#### [WHAT TO PRODUCE]
Using the records below, write out again exactly the lines that begin at the line containing "- 🧪 **For Researchers**" and end at the line containing "### new user", and no other lines.

#### [SUPPLIED MATERIAL]
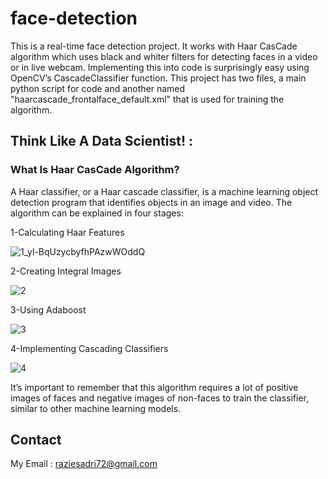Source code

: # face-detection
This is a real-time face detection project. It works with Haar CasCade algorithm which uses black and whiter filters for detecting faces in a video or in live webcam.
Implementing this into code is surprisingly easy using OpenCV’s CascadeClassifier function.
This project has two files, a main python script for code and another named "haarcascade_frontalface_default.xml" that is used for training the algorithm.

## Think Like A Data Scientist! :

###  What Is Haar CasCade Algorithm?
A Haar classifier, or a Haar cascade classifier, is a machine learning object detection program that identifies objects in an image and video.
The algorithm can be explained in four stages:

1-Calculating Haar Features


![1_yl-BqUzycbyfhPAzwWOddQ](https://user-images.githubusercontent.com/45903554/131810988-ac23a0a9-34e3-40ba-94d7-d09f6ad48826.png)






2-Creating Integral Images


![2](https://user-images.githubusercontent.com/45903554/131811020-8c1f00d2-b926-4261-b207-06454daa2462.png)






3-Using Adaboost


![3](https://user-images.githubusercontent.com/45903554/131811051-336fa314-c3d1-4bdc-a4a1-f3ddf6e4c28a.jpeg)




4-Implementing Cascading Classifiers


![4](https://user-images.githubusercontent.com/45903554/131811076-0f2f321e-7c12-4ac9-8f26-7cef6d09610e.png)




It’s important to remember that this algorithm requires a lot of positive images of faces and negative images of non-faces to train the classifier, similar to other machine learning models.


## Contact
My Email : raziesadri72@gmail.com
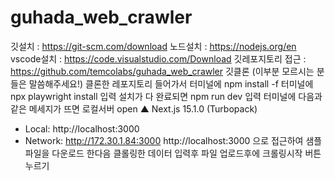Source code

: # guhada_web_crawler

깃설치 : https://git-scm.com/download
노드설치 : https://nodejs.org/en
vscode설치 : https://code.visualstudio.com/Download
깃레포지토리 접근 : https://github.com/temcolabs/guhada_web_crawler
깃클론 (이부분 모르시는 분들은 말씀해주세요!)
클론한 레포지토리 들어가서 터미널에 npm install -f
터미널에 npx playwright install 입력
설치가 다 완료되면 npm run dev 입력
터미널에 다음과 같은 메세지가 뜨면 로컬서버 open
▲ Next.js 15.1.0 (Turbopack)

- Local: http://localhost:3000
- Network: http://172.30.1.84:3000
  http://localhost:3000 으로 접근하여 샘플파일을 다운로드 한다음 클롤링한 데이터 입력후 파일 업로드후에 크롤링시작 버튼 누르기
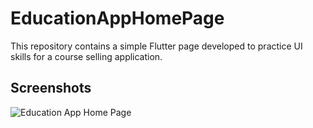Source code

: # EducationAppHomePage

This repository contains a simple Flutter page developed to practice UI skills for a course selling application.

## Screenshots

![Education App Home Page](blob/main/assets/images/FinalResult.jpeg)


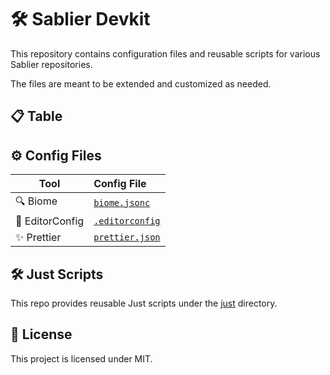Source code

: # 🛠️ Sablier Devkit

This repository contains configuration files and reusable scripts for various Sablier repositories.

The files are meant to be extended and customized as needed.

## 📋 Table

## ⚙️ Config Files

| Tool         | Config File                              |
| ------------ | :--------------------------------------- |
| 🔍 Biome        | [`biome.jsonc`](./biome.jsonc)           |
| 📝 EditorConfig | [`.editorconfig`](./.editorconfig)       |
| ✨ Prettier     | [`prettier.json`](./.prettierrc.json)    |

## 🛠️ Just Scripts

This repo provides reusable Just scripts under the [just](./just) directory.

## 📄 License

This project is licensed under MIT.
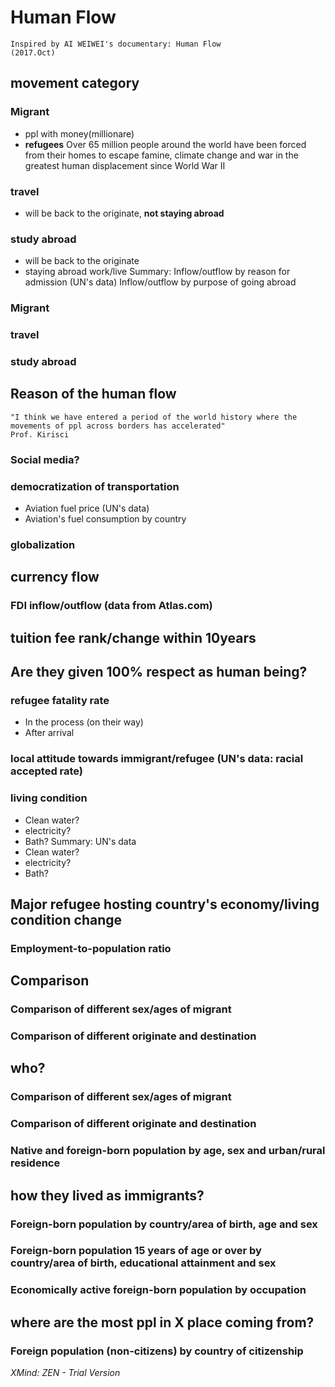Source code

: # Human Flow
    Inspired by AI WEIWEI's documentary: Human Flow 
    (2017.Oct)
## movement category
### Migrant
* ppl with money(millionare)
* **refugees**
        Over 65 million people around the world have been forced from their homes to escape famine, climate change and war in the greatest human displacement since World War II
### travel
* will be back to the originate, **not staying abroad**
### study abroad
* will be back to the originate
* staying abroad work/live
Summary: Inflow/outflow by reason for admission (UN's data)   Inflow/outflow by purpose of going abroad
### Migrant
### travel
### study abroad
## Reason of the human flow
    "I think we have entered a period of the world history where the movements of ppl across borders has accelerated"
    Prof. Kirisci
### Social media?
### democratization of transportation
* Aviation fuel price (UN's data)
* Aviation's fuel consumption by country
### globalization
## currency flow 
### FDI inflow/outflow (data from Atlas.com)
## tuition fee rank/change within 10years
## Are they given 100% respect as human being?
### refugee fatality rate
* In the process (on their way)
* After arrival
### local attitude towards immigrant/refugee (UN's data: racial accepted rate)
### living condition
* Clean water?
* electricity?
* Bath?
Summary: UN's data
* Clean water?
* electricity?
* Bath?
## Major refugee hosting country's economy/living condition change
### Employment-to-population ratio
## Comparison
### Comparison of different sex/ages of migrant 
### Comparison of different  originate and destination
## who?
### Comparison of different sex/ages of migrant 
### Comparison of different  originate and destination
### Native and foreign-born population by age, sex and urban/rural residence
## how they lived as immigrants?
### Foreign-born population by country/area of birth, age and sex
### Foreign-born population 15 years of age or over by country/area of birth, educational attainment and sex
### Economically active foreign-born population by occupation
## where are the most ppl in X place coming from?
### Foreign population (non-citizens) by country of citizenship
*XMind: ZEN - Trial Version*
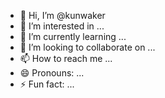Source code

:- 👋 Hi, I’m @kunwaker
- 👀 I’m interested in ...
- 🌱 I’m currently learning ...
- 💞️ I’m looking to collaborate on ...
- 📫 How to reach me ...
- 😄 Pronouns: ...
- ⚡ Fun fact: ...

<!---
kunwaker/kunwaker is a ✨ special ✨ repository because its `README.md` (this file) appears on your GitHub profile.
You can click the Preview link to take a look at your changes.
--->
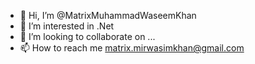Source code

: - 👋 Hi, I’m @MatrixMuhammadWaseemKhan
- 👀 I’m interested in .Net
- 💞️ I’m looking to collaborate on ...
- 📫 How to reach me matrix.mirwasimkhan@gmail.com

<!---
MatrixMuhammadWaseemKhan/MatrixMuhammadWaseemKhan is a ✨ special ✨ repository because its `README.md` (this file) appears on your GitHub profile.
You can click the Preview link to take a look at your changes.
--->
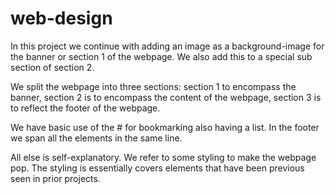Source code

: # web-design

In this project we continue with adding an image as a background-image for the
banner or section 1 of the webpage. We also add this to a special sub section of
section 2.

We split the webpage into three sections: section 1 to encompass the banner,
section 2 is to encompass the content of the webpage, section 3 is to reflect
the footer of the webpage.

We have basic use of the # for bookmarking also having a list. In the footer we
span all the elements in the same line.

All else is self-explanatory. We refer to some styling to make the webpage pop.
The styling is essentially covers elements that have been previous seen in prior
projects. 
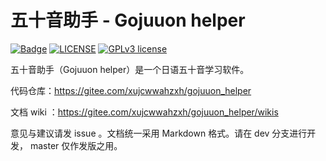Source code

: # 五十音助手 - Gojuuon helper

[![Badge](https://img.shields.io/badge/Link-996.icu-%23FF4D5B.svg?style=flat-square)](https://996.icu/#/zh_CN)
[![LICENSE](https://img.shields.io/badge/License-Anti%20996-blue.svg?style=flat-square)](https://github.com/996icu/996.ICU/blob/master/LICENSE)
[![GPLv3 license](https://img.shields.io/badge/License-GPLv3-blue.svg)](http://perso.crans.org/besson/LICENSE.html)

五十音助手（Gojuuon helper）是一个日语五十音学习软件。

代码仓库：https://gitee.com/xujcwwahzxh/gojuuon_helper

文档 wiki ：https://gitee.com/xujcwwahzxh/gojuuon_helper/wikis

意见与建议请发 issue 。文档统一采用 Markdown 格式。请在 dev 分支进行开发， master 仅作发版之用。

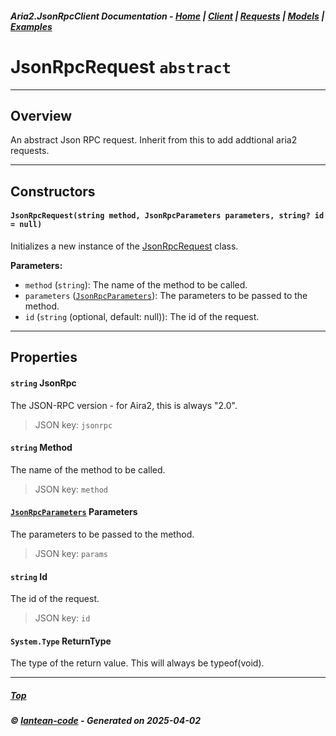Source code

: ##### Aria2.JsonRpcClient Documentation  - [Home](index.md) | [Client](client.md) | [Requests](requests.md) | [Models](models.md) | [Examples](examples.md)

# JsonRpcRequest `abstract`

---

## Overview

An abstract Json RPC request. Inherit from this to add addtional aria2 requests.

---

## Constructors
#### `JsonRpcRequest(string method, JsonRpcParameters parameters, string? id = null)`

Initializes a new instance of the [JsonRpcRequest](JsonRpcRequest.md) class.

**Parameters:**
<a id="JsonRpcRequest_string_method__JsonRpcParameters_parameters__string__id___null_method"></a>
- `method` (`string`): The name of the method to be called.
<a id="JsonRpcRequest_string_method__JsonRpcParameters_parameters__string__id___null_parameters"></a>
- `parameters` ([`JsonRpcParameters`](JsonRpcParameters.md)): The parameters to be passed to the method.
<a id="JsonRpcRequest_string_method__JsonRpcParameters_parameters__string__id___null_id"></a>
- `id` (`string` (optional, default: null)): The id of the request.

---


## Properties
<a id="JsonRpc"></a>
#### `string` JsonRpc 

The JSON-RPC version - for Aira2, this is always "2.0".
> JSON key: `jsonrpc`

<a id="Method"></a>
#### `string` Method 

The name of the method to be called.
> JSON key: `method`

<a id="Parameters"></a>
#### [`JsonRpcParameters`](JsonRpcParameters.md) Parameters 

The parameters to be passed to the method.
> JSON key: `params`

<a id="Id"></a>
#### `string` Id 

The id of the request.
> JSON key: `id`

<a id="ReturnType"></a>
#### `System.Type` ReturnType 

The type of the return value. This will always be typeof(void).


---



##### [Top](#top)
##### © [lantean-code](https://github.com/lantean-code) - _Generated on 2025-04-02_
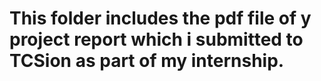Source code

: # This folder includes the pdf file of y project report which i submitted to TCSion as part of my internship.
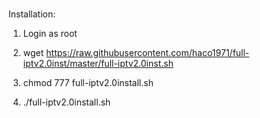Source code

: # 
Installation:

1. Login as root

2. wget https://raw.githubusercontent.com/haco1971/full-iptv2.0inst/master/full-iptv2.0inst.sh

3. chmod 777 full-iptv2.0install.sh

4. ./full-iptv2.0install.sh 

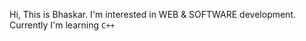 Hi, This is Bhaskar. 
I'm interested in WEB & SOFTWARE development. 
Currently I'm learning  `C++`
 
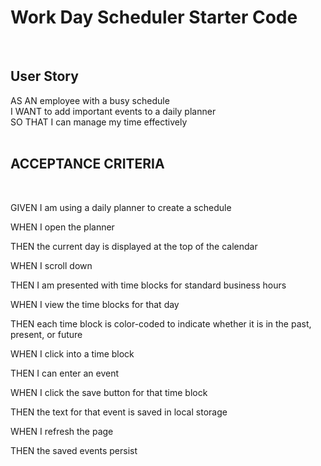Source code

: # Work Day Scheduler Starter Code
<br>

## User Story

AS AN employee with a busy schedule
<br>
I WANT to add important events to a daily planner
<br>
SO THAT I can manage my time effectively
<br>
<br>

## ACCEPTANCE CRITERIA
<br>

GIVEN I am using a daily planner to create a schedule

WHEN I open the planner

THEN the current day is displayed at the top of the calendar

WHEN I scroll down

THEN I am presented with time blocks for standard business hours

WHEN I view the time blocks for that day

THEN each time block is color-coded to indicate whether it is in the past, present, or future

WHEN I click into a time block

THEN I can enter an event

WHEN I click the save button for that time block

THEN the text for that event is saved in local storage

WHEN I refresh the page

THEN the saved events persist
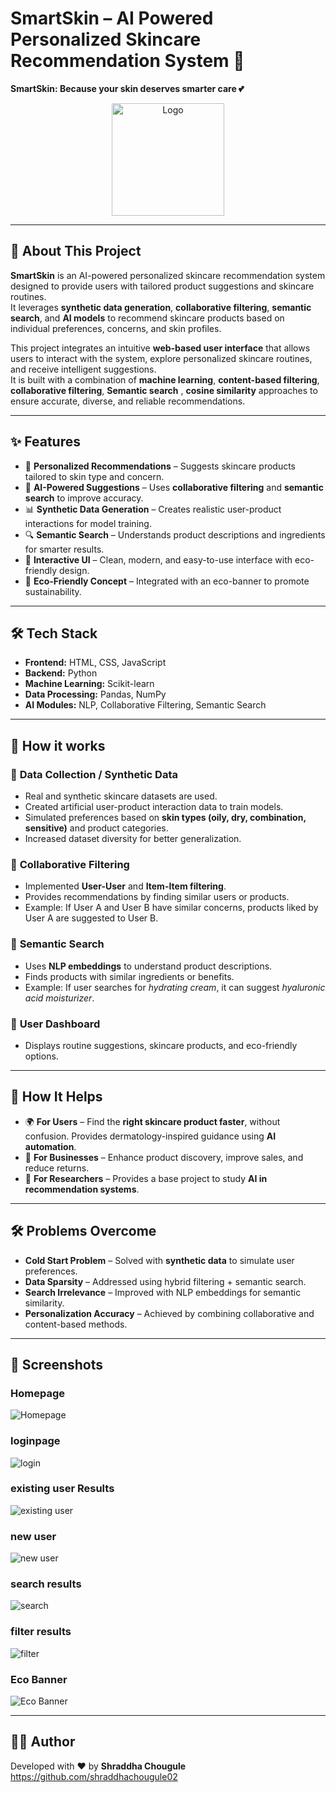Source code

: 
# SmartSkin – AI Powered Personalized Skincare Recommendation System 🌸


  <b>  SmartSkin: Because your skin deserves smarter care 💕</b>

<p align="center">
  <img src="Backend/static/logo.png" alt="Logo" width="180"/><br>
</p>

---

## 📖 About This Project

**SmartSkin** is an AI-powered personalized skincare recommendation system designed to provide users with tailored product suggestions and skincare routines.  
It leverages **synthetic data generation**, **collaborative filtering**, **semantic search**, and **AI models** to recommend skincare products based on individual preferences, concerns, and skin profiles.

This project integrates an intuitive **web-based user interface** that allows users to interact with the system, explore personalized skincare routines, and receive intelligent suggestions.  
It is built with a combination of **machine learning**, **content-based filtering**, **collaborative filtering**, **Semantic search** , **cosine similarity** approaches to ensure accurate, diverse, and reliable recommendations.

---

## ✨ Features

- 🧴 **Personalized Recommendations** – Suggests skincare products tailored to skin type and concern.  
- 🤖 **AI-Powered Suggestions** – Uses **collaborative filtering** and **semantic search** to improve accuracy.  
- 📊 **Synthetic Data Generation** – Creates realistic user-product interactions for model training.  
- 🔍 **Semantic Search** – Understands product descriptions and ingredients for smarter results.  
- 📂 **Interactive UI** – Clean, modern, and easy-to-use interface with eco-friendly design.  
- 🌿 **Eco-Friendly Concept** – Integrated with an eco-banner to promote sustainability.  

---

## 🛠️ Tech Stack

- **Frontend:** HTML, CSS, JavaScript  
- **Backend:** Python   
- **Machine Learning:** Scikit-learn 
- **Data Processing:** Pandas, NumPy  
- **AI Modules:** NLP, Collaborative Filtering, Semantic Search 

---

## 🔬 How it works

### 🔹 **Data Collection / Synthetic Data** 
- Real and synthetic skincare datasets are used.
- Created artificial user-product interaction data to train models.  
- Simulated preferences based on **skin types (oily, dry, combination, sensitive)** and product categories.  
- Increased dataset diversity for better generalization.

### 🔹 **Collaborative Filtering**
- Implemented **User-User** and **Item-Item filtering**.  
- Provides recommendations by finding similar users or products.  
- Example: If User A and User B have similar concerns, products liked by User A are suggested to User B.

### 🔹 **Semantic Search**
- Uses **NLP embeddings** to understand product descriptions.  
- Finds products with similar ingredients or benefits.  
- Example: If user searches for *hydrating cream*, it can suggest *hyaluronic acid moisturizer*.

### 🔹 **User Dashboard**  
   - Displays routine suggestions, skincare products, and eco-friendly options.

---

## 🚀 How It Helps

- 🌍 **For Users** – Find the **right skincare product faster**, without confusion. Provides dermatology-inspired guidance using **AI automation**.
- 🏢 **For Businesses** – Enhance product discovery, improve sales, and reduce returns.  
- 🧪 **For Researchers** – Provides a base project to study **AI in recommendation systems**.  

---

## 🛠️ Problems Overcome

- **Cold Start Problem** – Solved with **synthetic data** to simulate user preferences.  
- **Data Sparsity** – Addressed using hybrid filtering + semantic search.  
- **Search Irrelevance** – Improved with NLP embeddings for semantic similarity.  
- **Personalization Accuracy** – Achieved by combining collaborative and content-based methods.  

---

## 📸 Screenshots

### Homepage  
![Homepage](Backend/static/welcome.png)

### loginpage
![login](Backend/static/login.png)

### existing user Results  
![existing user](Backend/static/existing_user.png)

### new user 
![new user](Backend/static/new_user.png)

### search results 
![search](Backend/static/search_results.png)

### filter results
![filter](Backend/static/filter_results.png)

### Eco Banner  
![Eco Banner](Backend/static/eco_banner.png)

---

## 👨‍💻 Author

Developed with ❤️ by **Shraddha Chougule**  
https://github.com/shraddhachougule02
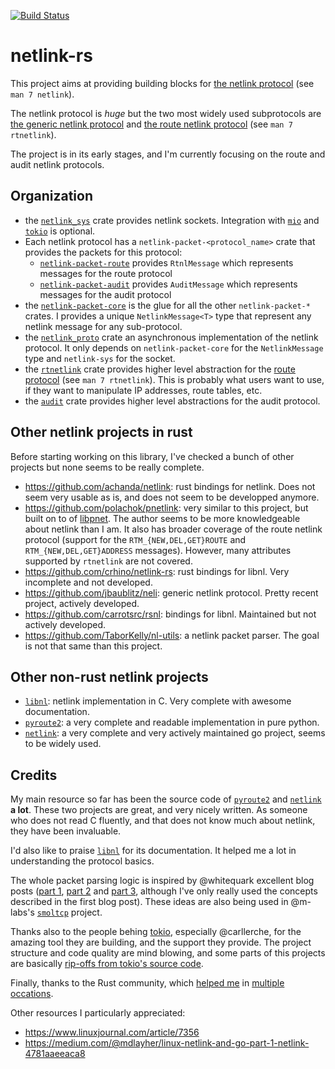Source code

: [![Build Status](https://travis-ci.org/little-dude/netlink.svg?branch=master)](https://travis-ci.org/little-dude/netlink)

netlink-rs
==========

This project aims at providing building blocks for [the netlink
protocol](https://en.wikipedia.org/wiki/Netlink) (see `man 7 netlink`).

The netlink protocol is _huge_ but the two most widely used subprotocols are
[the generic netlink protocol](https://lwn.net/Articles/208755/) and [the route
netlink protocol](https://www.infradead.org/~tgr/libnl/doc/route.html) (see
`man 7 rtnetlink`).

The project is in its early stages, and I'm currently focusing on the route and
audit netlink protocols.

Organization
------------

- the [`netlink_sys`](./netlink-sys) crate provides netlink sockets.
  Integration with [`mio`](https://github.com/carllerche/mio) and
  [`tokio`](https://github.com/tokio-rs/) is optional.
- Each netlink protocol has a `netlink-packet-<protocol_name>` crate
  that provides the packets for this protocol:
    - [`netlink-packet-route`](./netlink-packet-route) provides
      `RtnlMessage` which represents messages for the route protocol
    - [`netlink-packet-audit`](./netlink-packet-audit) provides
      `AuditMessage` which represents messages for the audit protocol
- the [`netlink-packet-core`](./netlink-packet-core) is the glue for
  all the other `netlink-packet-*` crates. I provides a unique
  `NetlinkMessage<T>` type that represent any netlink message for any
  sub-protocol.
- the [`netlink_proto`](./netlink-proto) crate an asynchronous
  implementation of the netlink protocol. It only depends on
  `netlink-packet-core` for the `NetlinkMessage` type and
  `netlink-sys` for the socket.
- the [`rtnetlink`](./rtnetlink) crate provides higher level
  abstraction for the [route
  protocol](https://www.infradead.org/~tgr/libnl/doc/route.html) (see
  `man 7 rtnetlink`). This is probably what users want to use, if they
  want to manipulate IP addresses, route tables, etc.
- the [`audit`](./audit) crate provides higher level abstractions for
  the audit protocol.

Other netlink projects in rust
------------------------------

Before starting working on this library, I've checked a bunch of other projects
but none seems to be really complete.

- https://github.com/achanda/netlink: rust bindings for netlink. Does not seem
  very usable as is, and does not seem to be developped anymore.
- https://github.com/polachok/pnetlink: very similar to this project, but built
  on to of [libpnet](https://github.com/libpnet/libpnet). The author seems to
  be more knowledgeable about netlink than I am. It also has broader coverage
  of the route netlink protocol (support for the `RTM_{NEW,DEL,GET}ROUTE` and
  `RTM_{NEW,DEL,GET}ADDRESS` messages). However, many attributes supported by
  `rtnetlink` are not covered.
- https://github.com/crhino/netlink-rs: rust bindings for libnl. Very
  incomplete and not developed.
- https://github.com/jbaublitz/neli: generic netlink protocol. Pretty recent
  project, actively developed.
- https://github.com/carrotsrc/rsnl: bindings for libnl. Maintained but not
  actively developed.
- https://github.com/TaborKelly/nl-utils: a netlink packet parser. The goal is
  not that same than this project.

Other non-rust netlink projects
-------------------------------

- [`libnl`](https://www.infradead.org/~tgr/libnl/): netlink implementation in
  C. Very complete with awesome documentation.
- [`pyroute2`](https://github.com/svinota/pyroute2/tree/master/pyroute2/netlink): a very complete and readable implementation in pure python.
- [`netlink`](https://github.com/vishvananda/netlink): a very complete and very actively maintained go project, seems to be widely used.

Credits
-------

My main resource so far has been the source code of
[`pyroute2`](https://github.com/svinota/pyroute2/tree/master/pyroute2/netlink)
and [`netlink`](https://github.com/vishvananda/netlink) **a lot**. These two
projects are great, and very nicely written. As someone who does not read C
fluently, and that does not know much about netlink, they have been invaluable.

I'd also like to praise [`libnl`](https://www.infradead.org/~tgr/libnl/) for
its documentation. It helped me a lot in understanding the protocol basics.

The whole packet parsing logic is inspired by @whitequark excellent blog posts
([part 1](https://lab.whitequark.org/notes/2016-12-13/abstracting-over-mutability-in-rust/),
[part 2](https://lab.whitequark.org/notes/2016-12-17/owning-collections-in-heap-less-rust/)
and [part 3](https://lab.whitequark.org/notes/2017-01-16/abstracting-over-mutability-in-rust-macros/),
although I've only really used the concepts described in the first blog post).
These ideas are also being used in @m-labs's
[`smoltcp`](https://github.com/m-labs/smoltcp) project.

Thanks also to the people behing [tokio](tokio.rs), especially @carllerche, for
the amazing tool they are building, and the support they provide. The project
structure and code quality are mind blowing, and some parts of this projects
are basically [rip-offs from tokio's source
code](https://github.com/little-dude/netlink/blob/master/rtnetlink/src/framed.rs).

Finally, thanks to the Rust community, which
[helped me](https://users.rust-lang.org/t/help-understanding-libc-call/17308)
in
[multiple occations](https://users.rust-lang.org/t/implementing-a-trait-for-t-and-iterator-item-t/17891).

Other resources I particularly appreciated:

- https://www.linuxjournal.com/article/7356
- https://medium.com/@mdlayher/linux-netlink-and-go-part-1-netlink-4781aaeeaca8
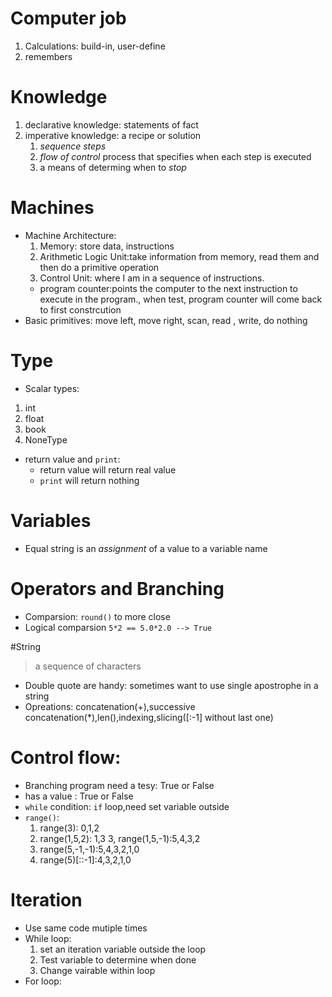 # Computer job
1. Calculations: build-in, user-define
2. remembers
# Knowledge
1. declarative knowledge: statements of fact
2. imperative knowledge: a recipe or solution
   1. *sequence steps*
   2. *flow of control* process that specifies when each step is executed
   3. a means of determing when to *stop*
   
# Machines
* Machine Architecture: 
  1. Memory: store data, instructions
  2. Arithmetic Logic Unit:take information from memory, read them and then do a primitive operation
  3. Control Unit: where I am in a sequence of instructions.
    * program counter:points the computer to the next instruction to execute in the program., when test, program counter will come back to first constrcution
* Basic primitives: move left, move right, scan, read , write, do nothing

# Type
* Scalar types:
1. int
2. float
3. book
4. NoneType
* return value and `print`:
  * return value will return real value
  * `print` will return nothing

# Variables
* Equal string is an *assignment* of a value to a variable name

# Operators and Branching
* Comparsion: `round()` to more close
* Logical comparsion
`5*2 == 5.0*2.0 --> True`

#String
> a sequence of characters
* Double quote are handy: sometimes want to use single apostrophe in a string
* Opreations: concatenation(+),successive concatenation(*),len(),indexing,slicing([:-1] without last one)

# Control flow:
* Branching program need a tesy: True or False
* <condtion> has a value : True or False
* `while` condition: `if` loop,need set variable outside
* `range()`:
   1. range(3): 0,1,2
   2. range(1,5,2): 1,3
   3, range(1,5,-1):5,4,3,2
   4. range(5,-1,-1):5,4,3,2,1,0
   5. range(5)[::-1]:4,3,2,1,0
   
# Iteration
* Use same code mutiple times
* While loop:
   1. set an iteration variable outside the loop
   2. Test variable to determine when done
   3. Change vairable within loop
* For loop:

#### [ANSWER SECTION]
- 🧪 **For Researchers** – Provides a base project to study **AI in recommendation systems**.  

---

## 🛠️ Problems Overcome

- **Cold Start Problem** – Solved with **synthetic data** to simulate user preferences.  
- **Data Sparsity** – Addressed using hybrid filtering + semantic search.  
- **Search Irrelevance** – Improved with NLP embeddings for semantic similarity.  
- **Personalization Accuracy** – Achieved by combining collaborative and content-based methods.  

---

## 📸 Screenshots

### Homepage  
![Homepage](Backend/static/welcome.png)

### loginpage
![login](Backend/static/login.png)

### existing user Results  
![existing user](Backend/static/existing_user.png)

### new user 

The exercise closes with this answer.